## PROBLEM DESCRIPTION
In the entries below, find the line with "Georgia | 4968000|" and the line with "Armenia | 3520000|". Print those two and everything between them exactly, and nothing else.

## DATA EXTRACTS
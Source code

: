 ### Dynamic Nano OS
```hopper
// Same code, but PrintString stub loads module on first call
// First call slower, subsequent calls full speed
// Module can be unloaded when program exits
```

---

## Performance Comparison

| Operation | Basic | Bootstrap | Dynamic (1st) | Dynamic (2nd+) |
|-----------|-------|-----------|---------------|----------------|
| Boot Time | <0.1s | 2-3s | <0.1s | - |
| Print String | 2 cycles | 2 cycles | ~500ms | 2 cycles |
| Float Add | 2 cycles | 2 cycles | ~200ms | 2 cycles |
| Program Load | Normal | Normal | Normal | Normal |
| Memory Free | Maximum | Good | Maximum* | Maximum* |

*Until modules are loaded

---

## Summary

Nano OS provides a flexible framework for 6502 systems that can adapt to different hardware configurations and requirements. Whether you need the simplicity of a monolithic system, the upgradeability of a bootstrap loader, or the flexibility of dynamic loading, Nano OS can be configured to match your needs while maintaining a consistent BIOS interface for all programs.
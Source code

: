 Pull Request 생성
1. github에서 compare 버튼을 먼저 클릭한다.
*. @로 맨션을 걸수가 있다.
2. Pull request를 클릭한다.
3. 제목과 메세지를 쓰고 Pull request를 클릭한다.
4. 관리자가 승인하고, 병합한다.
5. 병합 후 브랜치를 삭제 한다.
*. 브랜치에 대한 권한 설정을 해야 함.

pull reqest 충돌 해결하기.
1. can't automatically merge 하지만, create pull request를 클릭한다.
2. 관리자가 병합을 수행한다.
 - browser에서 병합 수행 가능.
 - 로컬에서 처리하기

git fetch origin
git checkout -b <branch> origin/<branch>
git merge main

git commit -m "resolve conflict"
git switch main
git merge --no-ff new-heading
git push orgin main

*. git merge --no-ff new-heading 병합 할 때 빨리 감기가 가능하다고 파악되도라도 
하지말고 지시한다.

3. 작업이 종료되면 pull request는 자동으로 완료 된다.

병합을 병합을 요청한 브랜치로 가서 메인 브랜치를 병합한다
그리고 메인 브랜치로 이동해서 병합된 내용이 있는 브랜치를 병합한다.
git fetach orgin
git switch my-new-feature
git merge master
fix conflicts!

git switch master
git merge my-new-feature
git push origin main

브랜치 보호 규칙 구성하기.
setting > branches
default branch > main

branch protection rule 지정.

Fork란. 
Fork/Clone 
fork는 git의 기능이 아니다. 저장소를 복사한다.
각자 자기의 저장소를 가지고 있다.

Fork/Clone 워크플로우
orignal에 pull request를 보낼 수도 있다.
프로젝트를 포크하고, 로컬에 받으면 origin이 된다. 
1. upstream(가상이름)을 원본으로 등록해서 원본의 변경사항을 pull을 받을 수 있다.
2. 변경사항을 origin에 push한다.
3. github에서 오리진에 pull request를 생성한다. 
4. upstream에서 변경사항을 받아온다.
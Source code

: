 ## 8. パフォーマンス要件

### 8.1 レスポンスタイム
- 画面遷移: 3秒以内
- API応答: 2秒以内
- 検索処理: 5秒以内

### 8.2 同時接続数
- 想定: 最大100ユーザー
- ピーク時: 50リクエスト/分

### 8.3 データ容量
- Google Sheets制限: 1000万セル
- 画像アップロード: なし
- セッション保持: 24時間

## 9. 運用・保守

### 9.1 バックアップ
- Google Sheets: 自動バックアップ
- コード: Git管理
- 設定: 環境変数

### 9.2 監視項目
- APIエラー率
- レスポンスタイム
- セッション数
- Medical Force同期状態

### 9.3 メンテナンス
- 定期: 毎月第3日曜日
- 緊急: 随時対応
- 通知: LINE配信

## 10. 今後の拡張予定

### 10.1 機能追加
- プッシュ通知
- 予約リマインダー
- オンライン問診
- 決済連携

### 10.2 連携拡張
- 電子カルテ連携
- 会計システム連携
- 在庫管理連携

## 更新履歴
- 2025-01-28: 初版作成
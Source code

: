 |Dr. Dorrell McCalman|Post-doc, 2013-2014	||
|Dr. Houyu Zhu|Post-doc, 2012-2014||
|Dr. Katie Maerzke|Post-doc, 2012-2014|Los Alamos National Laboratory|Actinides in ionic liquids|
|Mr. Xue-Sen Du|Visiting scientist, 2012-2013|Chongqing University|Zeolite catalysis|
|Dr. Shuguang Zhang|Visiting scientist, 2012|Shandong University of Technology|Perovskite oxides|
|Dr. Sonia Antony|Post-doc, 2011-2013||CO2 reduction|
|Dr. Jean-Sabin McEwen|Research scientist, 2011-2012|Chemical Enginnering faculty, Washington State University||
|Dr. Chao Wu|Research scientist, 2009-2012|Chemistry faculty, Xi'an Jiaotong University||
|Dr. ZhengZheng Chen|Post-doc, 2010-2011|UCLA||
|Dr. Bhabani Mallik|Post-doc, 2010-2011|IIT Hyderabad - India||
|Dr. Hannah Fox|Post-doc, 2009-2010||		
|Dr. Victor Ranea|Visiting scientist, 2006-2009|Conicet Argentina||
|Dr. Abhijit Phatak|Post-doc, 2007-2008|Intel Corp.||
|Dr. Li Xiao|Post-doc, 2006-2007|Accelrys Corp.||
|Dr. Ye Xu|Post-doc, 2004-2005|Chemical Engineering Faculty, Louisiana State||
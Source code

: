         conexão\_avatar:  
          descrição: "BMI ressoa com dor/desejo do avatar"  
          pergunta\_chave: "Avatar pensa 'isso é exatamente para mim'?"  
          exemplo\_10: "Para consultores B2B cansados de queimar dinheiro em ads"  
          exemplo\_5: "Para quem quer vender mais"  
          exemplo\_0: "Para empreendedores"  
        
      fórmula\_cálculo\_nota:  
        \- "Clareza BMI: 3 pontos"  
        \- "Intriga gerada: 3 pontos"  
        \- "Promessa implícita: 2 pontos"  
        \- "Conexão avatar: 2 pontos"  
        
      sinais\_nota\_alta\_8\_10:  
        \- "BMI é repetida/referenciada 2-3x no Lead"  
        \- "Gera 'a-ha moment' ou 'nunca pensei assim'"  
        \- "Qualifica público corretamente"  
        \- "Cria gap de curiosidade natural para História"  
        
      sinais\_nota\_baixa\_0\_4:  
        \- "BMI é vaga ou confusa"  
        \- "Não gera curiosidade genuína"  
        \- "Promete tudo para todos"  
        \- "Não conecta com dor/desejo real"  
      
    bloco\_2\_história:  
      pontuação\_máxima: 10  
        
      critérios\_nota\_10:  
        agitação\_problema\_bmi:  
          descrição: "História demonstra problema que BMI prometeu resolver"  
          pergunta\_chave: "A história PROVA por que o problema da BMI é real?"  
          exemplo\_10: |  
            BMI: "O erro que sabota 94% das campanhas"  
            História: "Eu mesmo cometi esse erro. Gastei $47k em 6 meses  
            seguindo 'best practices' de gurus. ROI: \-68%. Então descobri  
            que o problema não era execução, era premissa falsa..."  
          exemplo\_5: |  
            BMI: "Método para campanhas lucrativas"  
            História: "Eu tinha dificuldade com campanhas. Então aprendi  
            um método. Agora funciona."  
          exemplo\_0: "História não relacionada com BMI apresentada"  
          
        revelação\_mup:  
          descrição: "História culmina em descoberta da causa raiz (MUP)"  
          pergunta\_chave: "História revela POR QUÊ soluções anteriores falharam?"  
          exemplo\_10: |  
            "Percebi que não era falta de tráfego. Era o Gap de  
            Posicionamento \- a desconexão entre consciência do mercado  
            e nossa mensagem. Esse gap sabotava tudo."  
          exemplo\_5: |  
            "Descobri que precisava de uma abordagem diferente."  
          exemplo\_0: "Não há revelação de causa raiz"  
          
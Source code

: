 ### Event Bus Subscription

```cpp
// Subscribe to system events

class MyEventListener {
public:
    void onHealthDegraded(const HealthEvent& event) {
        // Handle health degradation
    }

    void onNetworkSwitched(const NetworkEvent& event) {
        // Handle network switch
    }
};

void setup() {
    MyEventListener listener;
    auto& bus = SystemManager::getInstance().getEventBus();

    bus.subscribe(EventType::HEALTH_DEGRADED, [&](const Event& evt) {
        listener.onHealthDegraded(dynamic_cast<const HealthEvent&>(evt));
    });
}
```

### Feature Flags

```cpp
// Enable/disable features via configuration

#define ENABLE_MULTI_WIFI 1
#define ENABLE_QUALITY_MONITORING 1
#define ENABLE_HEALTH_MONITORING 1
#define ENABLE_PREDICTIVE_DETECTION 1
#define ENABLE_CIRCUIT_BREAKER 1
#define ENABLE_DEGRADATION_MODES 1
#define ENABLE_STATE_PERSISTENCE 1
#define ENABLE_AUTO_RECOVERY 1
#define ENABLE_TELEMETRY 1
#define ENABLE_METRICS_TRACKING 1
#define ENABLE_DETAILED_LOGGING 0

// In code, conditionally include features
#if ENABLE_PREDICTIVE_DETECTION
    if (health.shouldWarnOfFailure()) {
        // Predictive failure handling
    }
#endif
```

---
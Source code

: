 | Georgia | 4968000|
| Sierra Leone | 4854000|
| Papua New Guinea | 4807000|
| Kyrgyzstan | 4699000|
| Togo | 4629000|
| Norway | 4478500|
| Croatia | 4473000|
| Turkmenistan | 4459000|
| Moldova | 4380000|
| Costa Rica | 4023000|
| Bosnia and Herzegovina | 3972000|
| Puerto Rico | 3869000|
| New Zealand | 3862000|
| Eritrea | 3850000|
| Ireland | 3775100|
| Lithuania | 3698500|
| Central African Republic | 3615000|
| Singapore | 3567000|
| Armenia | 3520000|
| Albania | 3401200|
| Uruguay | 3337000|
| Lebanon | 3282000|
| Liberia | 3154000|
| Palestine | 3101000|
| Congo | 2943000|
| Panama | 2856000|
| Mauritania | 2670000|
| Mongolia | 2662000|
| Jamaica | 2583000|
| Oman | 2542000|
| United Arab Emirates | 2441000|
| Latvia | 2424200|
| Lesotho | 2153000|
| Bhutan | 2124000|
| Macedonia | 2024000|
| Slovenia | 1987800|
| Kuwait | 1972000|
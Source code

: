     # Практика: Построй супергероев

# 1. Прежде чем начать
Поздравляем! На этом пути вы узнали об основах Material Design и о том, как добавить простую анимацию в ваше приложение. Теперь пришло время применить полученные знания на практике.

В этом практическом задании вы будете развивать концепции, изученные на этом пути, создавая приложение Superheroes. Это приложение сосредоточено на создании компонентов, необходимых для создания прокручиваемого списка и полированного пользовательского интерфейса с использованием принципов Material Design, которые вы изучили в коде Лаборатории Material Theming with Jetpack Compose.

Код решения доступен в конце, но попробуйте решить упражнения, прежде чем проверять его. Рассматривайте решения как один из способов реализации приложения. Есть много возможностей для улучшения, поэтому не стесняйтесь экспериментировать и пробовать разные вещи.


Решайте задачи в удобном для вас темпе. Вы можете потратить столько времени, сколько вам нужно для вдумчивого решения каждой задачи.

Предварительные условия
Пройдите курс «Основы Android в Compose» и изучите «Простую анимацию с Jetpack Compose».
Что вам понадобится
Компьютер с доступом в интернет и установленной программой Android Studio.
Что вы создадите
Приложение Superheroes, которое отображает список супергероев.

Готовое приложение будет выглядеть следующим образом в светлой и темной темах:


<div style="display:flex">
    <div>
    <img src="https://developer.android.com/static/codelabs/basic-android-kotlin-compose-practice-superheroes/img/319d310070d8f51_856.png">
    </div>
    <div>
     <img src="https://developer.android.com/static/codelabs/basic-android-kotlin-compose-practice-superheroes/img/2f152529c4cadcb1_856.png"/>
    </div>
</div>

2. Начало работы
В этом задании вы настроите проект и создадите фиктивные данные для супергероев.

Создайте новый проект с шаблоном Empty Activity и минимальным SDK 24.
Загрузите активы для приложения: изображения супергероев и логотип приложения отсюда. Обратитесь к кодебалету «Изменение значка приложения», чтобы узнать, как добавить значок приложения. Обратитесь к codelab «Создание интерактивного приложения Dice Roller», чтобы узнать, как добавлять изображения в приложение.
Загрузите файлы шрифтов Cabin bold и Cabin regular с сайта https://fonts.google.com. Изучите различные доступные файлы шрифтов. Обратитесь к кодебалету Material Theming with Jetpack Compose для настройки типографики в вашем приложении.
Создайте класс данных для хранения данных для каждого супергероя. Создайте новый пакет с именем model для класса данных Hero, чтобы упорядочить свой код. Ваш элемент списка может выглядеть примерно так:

## EXPECTED ANSWER
: | Georgia | 4968000|
| Sierra Leone | 4854000|
| Papua New Guinea | 4807000|
| Kyrgyzstan | 4699000|
| Togo | 4629000|
| Norway | 4478500|
| Croatia | 4473000|
| Turkmenistan | 4459000|
| Moldova | 4380000|
| Costa Rica | 4023000|
| Bosnia and Herzegovina | 3972000|
| Puerto Rico | 3869000|
| New Zealand | 3862000|
| Eritrea | 3850000|
| Ireland | 3775100|
| Lithuania | 3698500|
| Central African Republic | 3615000|
| Singapore | 3567000|
| Armenia | 3520000|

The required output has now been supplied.